Yılkı atları koşuyor yelelerinde peri kızlarıyla. Ne zaman görsem peri kızını burada yağmur başlıyor. Ve yağmur yağarken artık gökyüzü beni korkutmuyor, ısıtıyor çünkü gözlerindeki güneş gölgelerdeki üşümeyi aldı götürdü.
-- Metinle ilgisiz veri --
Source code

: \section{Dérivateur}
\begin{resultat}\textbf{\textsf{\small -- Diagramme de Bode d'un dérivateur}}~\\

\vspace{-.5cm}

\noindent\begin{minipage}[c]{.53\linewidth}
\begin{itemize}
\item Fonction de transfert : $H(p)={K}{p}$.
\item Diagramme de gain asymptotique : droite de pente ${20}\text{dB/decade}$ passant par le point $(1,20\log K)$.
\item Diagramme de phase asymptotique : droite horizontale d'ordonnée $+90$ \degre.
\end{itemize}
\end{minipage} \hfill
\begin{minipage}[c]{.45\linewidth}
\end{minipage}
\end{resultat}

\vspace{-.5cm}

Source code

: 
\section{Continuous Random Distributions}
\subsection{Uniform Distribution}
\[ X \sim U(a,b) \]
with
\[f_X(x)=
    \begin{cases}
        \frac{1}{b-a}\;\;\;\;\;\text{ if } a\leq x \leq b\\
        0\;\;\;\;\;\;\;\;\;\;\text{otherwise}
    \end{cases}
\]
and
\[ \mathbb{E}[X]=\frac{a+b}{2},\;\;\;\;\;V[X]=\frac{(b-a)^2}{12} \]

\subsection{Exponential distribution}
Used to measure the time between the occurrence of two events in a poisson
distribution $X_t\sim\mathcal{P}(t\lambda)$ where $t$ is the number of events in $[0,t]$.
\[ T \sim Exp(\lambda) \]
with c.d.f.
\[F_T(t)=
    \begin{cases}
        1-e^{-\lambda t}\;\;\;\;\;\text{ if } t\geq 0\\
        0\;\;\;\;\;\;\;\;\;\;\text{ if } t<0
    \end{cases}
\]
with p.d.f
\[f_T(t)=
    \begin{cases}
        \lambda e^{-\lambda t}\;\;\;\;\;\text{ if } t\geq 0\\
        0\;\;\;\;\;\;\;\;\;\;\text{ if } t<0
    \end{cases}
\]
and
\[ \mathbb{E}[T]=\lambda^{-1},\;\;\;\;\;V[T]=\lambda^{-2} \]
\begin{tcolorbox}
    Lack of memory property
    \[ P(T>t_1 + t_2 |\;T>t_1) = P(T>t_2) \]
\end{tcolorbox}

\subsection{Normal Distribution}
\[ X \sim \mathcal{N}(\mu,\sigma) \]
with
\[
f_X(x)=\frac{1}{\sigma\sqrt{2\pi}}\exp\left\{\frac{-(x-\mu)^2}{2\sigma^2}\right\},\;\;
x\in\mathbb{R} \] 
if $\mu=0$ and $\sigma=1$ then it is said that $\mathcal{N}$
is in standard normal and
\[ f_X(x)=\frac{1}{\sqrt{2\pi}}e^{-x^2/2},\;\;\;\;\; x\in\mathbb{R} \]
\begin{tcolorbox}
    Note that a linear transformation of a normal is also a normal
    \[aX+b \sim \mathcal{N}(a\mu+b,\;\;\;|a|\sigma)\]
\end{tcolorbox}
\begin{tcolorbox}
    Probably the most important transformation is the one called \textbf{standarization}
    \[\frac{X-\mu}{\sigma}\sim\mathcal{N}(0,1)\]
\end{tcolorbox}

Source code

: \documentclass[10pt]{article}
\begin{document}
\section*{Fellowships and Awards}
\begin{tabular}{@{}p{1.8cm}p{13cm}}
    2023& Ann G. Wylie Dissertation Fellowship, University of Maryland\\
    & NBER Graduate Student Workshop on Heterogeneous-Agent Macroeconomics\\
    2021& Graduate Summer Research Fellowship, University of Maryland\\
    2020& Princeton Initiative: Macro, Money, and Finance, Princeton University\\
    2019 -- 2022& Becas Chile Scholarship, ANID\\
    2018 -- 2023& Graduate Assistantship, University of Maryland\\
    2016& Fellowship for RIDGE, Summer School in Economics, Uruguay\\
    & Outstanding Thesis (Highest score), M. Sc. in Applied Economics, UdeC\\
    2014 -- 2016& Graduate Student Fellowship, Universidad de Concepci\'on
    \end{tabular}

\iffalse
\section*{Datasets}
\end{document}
Yine bir düşün içindeyim, bir arenada. Taş oturma sıralarının en sonunda otururken ve meydanda gladyatörler yokken, salıveriyorlar aslanı. Aslan bir delikten girip kayboluyor. Bekliyorum nereden çıkıp da üzerime atlayacak diye. Yabancı biri yanıma yaklaşınca atıveriyorum arenanın üst sırasından aşağıya adamı. Neden bilmiyorum. Aslanın çıkıp üzerime atlayacağı yok. Zaten aslanın artık şansı yok. Kıvrılmışım cenin pozisyonunda ve karnımdan beynime bıçak acısıyla girmeye çalışan şeyle cebelleşiyorum. Korkuyorum önce ama hemen hatırlıyorum buna şerbetli olduğumu. Anlamaya bak. Kim bu acı? Aslında acı değil. Yavrum diye sarılan anne yarısının karanlıklar ülkesinden özlemi bu. Korkmaya gerek yok acı ile sevgiyi karıştırmamayı öğrendin. Anne yarın sana hatırlatıyor; “yaşamayı önemse oğul, bir daha gelmeyeceksin bu diyarlara.”
Tutunuyorum yelelerine ben de yılkı atının. Ben tutununca kızıl yeleli bu at, dönüp dağlara doğru koşmaya başlıyor. Yükseliyor yükseliyor sürekli. İnsanlardan ve seslerden uzağa, bulutların bittiği yerin ötesine, Hermes’in diyarına.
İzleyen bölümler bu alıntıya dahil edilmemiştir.